Patrick Herron almost always has something interesting to say, viz this note to the ImitaPo list:

The presence of the quotidian in verse seems to remain an essential and perhaps even distinguishing characteristic of what is commonly lumped and labeled as "American" poetry.  We can find it in Whitman, Pound, Eliot ("hurry up please it's time"), O'Hara (who expands it to regularly include personal names), Ginsberg, and especially Ron all over your work ("Nissan stanza" or "The beer can on the sidewalk had been crushed flat" as two of perhaps thousands of examples).  Alan too.  I was just reading one of Kasey's poems on VeRT and it was laden with almost paranoiac quotidian statements, statements that should be shocking but just aren't.  I find myself using the web for finding and co-opting quotidian text from time to time (similar to what is in Kasey's poem I'd guess).  But I don't understand why or what makes the quotidian poetic.  Is it in the nominal grounding of the abstract, perhaps as some sort of exalted discrepancy with a vast valley between the peaks of the particular and the general?

Shklovsky somewhere talks about how the aesthetic – I’m not sure if that’s how he identifies the category, but it is how I remember it – always moves to incorporate all that is on its fringe, rather like The Blob. Or imperialism. Put more positively: one of the duties of poetry is to continually expand what poetry can include & discuss.

For me, at least, this isn’t about theory. I’ve written before about the importance of William Carlos Williams’ poem, “The Desert Music,” in shaping my recognition that I was to be a poet. While, in retrospect, this is the most traditionally narrative of Williams’ poems, it was precisely its other elements – especially the depiction of the person sleeping on the bridge – that enabled me at the age of 16 to “get” how poetry was uniquely able to incorporate what Williams would have characterized as despised materials, but which I would have identified (then & now) as the “invisible,” the background, the details that in fact make up the surfaces and textures of daily life. It was exactly this capacity for what Patrick calls the quotidian that brought me to poetry.

I had been writing since the age of 10 in order, I realize now – I couldn’t have articulated it then – to bring order to my world. Like more than a few other poets, I was raised in a classically dysfunctional family – the 500 pound gorilla in our living room that went unseen & undiscussed was my grandmother’s mental illness – and writing gave me not only a place to escape (although it did that also), but critical tools I could not have found any other way as a pre-teen.
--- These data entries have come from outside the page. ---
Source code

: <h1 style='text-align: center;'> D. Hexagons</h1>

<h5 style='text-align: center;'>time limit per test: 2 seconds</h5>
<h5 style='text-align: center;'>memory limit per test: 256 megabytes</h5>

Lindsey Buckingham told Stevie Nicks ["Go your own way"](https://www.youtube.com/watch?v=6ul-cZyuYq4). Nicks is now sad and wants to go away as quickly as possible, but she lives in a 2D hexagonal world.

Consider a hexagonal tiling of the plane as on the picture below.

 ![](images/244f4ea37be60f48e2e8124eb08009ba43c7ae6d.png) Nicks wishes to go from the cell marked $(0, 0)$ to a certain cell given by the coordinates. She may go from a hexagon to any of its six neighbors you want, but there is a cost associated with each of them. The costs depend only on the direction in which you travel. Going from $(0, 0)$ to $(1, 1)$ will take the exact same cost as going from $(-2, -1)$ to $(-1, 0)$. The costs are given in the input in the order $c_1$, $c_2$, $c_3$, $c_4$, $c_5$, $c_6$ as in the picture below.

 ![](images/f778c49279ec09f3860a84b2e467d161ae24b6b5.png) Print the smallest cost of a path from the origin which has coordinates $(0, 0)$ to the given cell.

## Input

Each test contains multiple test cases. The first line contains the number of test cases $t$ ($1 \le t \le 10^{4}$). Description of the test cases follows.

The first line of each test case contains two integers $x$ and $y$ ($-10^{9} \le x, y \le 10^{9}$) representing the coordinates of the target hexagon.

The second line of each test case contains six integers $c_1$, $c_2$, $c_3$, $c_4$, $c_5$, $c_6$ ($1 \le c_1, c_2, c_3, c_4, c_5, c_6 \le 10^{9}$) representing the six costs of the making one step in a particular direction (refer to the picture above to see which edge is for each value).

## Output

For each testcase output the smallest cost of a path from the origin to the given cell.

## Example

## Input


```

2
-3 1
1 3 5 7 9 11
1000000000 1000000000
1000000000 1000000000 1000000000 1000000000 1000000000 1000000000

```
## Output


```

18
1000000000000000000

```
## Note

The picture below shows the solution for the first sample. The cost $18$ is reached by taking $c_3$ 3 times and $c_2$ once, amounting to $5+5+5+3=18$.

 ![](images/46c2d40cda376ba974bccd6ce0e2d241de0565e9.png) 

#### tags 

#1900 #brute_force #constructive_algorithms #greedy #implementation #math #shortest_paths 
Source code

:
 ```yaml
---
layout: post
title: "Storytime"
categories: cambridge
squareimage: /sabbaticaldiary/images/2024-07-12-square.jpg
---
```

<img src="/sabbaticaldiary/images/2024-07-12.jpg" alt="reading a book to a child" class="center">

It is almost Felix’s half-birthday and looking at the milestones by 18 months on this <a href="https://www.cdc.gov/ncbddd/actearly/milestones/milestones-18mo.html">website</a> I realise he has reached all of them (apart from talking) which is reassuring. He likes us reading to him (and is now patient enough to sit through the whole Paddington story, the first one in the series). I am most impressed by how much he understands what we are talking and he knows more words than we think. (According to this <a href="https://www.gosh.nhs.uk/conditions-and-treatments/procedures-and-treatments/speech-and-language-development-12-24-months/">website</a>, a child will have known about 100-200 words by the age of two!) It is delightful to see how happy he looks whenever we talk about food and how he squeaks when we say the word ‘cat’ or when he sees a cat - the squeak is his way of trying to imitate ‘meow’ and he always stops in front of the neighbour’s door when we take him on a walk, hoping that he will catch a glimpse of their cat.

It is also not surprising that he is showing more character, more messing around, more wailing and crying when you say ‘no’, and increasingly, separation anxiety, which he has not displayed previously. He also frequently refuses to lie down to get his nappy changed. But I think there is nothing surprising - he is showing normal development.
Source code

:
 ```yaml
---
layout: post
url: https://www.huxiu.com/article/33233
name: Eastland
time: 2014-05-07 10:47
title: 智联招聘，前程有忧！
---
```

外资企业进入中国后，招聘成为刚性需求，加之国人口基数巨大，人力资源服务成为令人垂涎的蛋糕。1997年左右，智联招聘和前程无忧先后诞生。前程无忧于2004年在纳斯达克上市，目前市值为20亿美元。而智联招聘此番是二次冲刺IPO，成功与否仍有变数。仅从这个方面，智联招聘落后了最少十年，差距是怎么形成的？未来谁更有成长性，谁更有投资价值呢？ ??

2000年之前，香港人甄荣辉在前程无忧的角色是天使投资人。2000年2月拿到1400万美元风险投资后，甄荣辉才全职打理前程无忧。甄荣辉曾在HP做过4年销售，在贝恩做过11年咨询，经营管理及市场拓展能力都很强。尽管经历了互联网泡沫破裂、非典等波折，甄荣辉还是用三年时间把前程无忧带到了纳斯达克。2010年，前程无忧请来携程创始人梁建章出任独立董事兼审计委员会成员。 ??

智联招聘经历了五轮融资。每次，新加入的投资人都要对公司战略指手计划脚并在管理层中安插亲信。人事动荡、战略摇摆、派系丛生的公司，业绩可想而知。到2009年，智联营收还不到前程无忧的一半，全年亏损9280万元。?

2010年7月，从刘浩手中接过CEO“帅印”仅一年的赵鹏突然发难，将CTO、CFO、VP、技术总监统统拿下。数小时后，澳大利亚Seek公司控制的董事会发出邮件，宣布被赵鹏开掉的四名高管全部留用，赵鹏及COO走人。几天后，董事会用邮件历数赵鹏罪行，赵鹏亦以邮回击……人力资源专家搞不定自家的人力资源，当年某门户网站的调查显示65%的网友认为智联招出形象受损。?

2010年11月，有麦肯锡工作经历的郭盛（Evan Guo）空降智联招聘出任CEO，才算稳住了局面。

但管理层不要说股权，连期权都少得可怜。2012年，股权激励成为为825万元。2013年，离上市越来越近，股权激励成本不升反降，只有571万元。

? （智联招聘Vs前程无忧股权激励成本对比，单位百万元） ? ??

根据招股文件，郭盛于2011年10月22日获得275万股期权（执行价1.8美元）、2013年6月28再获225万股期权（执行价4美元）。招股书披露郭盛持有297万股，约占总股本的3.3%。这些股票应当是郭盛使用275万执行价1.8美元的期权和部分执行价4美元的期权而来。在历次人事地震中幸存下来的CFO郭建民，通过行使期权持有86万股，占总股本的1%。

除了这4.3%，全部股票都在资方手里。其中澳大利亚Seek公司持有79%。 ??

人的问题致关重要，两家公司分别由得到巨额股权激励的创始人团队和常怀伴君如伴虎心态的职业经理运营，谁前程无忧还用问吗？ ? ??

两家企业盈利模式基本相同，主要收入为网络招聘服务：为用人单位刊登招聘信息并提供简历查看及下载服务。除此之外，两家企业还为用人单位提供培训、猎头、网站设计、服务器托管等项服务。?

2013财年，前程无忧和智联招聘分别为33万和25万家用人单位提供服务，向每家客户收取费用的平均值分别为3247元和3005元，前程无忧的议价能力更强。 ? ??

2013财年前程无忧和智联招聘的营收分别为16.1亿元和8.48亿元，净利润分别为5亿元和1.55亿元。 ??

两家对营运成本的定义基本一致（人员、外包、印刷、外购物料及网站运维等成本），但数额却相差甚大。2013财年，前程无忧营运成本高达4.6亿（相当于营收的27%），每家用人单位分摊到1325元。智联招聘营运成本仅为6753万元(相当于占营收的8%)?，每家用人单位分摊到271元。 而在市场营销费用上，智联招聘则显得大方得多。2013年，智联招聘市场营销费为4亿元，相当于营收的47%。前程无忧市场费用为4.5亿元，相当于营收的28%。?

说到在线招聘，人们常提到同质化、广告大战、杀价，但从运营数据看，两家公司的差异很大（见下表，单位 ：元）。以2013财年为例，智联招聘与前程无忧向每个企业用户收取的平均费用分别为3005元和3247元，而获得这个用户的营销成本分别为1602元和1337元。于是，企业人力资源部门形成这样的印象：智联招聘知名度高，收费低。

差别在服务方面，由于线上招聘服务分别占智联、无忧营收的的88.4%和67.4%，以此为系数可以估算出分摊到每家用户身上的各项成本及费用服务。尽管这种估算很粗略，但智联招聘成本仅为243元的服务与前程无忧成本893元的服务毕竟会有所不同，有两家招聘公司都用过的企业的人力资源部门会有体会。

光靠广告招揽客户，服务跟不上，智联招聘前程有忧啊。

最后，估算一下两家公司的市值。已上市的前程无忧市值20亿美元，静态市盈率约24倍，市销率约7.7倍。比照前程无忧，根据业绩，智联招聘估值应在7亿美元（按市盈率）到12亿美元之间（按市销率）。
However, raised in a house in which the only creative work around were four-to-a-volume Readers Digest Condensed Novels, the idea of poetry, let alone all its possibilities, was outside my field of vision until I picked up that volume by Williams in the Albany Public Library sometime around 1962. At that time, I was writing dreadful teenage fiction. I was under the impression – and I’ve seen some of the responses to Patrick’s post on ImitaPo that reflect this position – that one was constrained to craft novels around characters and action in order to get to this “real” material, the so-called background detail. From my perspective, the so-called elements of the “narrative drive” of a novel were really just an excuse for enabling the author to incorporate what mattered most: these tiny elements at the margins. The idea of a literature that could raise the invisible up to the field of vision, in & of itself, was a revelation.
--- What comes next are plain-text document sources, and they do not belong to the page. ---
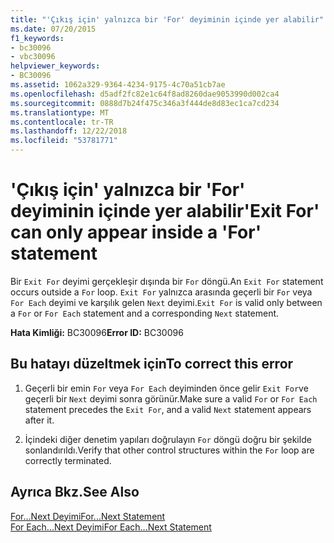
 ```yaml
---
title: "'Çıkış için' yalnızca bir 'For' deyiminin içinde yer alabilir"
ms.date: 07/20/2015
f1_keywords:
- bc30096
- vbc30096
helpviewer_keywords:
- BC30096
ms.assetid: 1062a329-9364-4234-9175-4c70a51cb7ae
ms.openlocfilehash: d5adf2fc82e1c64f8ad8260dae9053990d002ca4
ms.sourcegitcommit: 0888d7b24f475c346a3f444de8d83ec1ca7cd234
ms.translationtype: MT
ms.contentlocale: tr-TR
ms.lasthandoff: 12/22/2018
ms.locfileid: "53781771"
---
```

# <a name="exit-for-can-only-appear-inside-a-for-statement"></a><span data-ttu-id="b9f86-102">'Çıkış için' yalnızca bir 'For' deyiminin içinde yer alabilir</span><span class="sxs-lookup"><span data-stu-id="b9f86-102">'Exit For' can only appear inside a 'For' statement</span></span>
<span data-ttu-id="b9f86-103">Bir `Exit For` deyimi gerçekleşir dışında bir `For` döngü.</span><span class="sxs-lookup"><span data-stu-id="b9f86-103">An `Exit For` statement occurs outside a `For` loop.</span></span> <span data-ttu-id="b9f86-104">`Exit For` yalnızca arasında geçerli bir `For` veya `For Each` deyimi ve karşılık gelen `Next` deyimi.</span><span class="sxs-lookup"><span data-stu-id="b9f86-104">`Exit For` is valid only between a `For` or `For Each` statement and a corresponding `Next` statement.</span></span>  
  
 <span data-ttu-id="b9f86-105">**Hata Kimliği:** BC30096</span><span class="sxs-lookup"><span data-stu-id="b9f86-105">**Error ID:** BC30096</span></span>  
  
## <a name="to-correct-this-error"></a><span data-ttu-id="b9f86-106">Bu hatayı düzeltmek için</span><span class="sxs-lookup"><span data-stu-id="b9f86-106">To correct this error</span></span>  
  
1.  <span data-ttu-id="b9f86-107">Geçerli bir emin `For` veya `For Each` deyiminden önce gelir `Exit For`ve geçerli bir `Next` deyimi sonra görünür.</span><span class="sxs-lookup"><span data-stu-id="b9f86-107">Make sure a valid `For` or `For Each` statement precedes the `Exit For`, and a valid `Next` statement appears after it.</span></span>  
  
2.  <span data-ttu-id="b9f86-108">İçindeki diğer denetim yapıları doğrulayın `For` döngü doğru bir şekilde sonlandırıldı.</span><span class="sxs-lookup"><span data-stu-id="b9f86-108">Verify that other control structures within the `For` loop are correctly terminated.</span></span>  
  
## <a name="see-also"></a><span data-ttu-id="b9f86-109">Ayrıca Bkz.</span><span class="sxs-lookup"><span data-stu-id="b9f86-109">See Also</span></span>  
 [<span data-ttu-id="b9f86-110">For...Next Deyimi</span><span class="sxs-lookup"><span data-stu-id="b9f86-110">For...Next Statement</span></span>](../../visual-basic/language-reference/statements/for-next-statement.md)  
 [<span data-ttu-id="b9f86-111">For Each...Next Deyimi</span><span class="sxs-lookup"><span data-stu-id="b9f86-111">For Each...Next Statement</span></span>](../../visual-basic/language-reference/statements/for-each-next-statement.md)
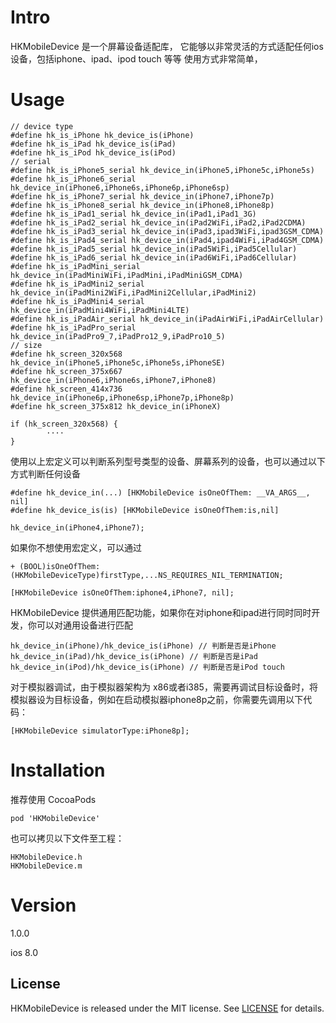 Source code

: # Intro
HKMobileDevice 是一个屏幕设备适配库， 它能够以非常灵活的方式适配任何ios设备，包括iphone、ipad、ipod touch 等等
使用方式非常简单，

# Usage
```objc
// device type
#define hk_is_iPhone hk_device_is(iPhone)
#define hk_is_iPad hk_device_is(iPad)
#define hk_is_iPod hk_device_is(iPod)
// serial
#define hk_is_iPhone5_serial hk_device_in(iPhone5,iPhone5c,iPhone5s)
#define hk_is_iPhone6_serial hk_device_in(iPhone6,iPhone6s,iPhone6p,iPhone6sp)
#define hk_is_iPhone7_serial hk_device_in(iPhone7,iPhone7p)
#define hk_is_iPhone8_serial hk_device_in(iPhone8,iPhone8p)
#define hk_is_iPad1_serial hk_device_in(iPad1,iPad1_3G)
#define hk_is_iPad2_serial hk_device_in(iPad2WiFi,iPad2,iPad2CDMA)
#define hk_is_iPad3_serial hk_device_in(iPad3,ipad3WiFi,ipad3GSM_CDMA)
#define hk_is_iPad4_serial hk_device_in(iPad4,ipad4WiFi,iPad4GSM_CDMA)
#define hk_is_iPad5_serial hk_device_in(iPad5WiFi,iPad5Cellular)
#define hk_is_iPad6_serial hk_device_in(iPad6WiFi,iPad6Cellular)
#define hk_is_iPadMini_serial hk_device_in(iPadMiniWiFi,iPadMini,iPadMiniGSM_CDMA)
#define hk_is_iPadMini2_serial hk_device_in(iPadMini2WiFi,iPadMini2Cellular,iPadMini2)
#define hk_is_iPadMini4_serial hk_device_in(iPadMini4WiFi,iPadMini4LTE)
#define hk_is_iPadAir_serial hk_device_in(iPadAirWiFi,iPadAirCellular)
#define hk_is_iPadPro_serial hk_device_in(iPadPro9_7,iPadPro12_9,iPadPro10_5)
// size
#define hk_screen_320x568 hk_device_in(iPhone5,iPhone5c,iPhone5s,iPhoneSE)
#define hk_screen_375x667 hk_device_in(iPhone6,iPhone6s,iPhone7,iPhone8)
#define hk_screen_414x736 hk_device_in(iPhone6p,iPhone6sp,iPhone7p,iPhone8p)
#define hk_screen_375x812 hk_device_in(iPhoneX)

if (hk_screen_320x568) {
        ····
}

```
使用以上宏定义可以判断系列型号类型的设备、屏幕系列的设备，也可以通过以下方式判断任何设备
```objc
#define hk_device_in(...) [HKMobileDevice isOneOfThem: __VA_ARGS__, nil]
#define hk_device_is(is) [HKMobileDevice isOneOfThem:is,nil]

hk_device_in(iPhone4,iPhone7);

```
如果你不想使用宏定义，可以通过
```objc
+ (BOOL)isOneOfThem:(HKMobileDeviceType)firstType,...NS_REQUIRES_NIL_TERMINATION;

[HKMobileDevice isOneOfThem:iphone4,iPhone7, nil];
```
HKMobileDevice 提供通用匹配功能，如果你在对iphone和ipad进行同时同时开发，你可以对通用设备进行匹配
```objc
hk_device_in(iPhone)/hk_device_is(iPhone) // 判断是否是iPhone
hk_device_in(iPad)/hk_device_is(iPhone) // 判断是否是iPad
hk_device_in(iPod)/hk_device_is(iPhone) // 判断是否是iPod touch
```

对于模拟器调试，由于模拟器架构为 x86或者i385，需要再调试目标设备时，将模拟器设为目标设备，例如在启动模拟器iphone8p之前，你需要先调用以下代码：
```objc
[HKMobileDevice simulatorType:iPhone8p];
```

# Installation
推荐使用 CocoaPods
```
pod 'HKMobileDevice'
```
也可以拷贝以下文件至工程：
```
HKMobileDevice.h
HKMobileDevice.m
```

# Version
1.0.0

ios 8.0

## License

HKMobileDevice is released under the MIT license. See [LICENSE](https://github.com/hon-key/HKMobileDevice/raw/master/LICENSE) for details.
So for me, the quotidian, to call it that (I never think of it as such), is not about adding a layer of texture for the sake of enhancing a reality effect. The invisible or marginal is not adjunct to the work: it is the work itself. I want you to understand that dust bunny in the corner under your desk. The whole of human history can be found there.

But how that history is to be discovered matters terribly. One of the primary objections I have to the school of quietude is its grotesque sense of heroism, even when it’s a heroism of everyday objects. A trowel is not a trope. This always seems to me a fundamental dishonesty, a true violation of any pact with the reader, even with the self. It’s a betrayal of the world of objects & of the objective. Such poetry is founded on precisely the dynamics that render the most critical elements of the world invisible. So when I take exception to the writing of a Robert Lowell or a Phil Levine or a Linda Gregg or an Alfred Corn, it’s really an allegiance to that ten year old boy I once was to which I continue to stand fast. I won’t betray him by creating a false world, a poetry of lies.

Against this I would pose Francis Ponge’s uses of the object as exemplary. His use of soap, his elaboration of fauna. His insistence on the thingness of things. To this I would add the thingness of words, their literal immanence, which is what I get out of Stein and so much of the best writing of the past thirty years. This has very little to do with any grounding of the abstract. Rather, I see it as an issue of being present in my own life. This is how poetry matters.